Decapitati i clan mafiosi dei Batanesi e dei Bontempo Scavo. Nella notte i carabinieri del Ros e la Guardia di Finanza hanno arrestato 94 persone nel più imponente blitz messo a segno contro i clan mafiosi messinesi dei Nebrodi. Oltre 600 i militari coinvolti nell’operazione che è stata coordinata dalla Dda di Messina, guidata dal procuratore Maurizio de Lucia. L’inchiesta ha portato anche al sequestro di 150 imprese.
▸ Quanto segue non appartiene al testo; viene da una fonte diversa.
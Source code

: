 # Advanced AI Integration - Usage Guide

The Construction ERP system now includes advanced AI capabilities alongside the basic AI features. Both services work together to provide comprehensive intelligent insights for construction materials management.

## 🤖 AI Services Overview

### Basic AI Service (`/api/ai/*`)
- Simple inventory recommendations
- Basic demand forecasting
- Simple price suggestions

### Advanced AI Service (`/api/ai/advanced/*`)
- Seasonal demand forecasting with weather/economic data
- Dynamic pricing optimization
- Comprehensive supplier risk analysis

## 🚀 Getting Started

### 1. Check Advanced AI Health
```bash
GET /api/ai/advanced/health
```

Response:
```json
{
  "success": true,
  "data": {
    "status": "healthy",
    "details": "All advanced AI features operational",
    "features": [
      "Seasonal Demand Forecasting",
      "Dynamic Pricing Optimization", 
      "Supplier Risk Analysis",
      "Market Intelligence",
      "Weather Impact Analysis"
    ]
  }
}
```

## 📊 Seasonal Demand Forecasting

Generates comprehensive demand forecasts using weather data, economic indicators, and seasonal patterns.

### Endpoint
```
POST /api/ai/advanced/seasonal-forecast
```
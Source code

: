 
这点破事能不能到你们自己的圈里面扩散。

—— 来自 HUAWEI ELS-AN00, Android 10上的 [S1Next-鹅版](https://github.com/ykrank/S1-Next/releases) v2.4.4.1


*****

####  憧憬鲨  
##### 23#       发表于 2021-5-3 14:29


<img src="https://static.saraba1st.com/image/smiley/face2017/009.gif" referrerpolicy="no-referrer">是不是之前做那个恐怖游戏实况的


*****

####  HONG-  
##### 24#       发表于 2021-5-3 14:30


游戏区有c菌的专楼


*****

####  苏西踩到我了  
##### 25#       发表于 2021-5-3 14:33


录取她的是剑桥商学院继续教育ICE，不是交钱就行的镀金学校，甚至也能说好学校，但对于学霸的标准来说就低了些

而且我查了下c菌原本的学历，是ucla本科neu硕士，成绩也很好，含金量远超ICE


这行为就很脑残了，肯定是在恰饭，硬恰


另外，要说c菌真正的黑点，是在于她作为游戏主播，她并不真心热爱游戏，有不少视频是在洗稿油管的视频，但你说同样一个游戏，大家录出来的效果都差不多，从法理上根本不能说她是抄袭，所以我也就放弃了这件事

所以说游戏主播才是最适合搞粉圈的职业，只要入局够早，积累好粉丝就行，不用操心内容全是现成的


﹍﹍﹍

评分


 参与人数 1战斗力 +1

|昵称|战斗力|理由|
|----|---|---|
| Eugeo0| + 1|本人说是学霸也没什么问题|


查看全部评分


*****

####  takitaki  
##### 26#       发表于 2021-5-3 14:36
Delle 94 misure emesse 48 sono provvedimenti di custodia cautelare in carcere, le altre di arresti domiciliari. In cella sono finiti i vertici delle famiglie mafiose dei Batanesi e dei Bontempo Scavo, gregari, estortori e “colonnelli” dei due clan storici dei Nebrodi.

Le accuse sono, a vario titolo, di associazione mafiosa, truffa aggravata, intestazione fittizia di beni, estorsione, traffico di droga. L’indagine coinvolge anche imprenditori e professionisti insospettabili, come un notaio “compiacente” accusato di concorso esterno in associazione mafiosa. Il gip di Messina che ha emesso l’ordinanza, Sergio Mastroeni, ha analizzato oltre 30mila pagine di atti giudiziari.

L’indagine, condotta dai carabinieri del Ros, del comando provinciale di Messina e del Comando Tutela Agroalimentare e dai Finanzieri del Comando provinciale di Messina, ha fatto emergere l’interesse dei clan per i fondi comunitari: avrebbero intascato indebitamente fondi europei per oltre 5,5 milioni di euro, mettendo a segno centinaia di truffe all’Agenzia per le erogazioni in agricoltura (Agea), l’ente che eroga i finanziamenti stanziati dall’Ue ai produttori agricoli.

I due clan storici dei Batanesi e dei Bontempo Scavo hanno fatto leva anche su alcuni funzionari dei Centri Commerciali Agricoli (CCA) che istruiscono le pratiche per l’accesso ai contributi europei per l’agricoltura, riuscendo a incassare fiumi di denaro. “Ciò – scrive il gip – con gravissimo inquinamento dell’economia legale, e con la privazione di ingenti risorse pubbliche per gli operatori onesti”.

La truffa si basava sulla individuazione di terreni “liberi” per i quali non erano state presentate domande di contributi. A segnalare gli appezzamenti utili spesso erano i dipendenti dei CCA che avevano accesso alle banche dati. La disponibilità dei terreni da indicare era ottenuta o imponendo ai proprietari reali di stipulare falsi contratti di affitto con prestanomi dei mafiosi o attraverso atti notarili falsi. Sulla base della finta disponibilità delle particelle, veniva istruita da funzionari complici la pratica per richiedere le somme che poi venivano accreditate al richiedente prestanome dei boss spesso su conti esteri.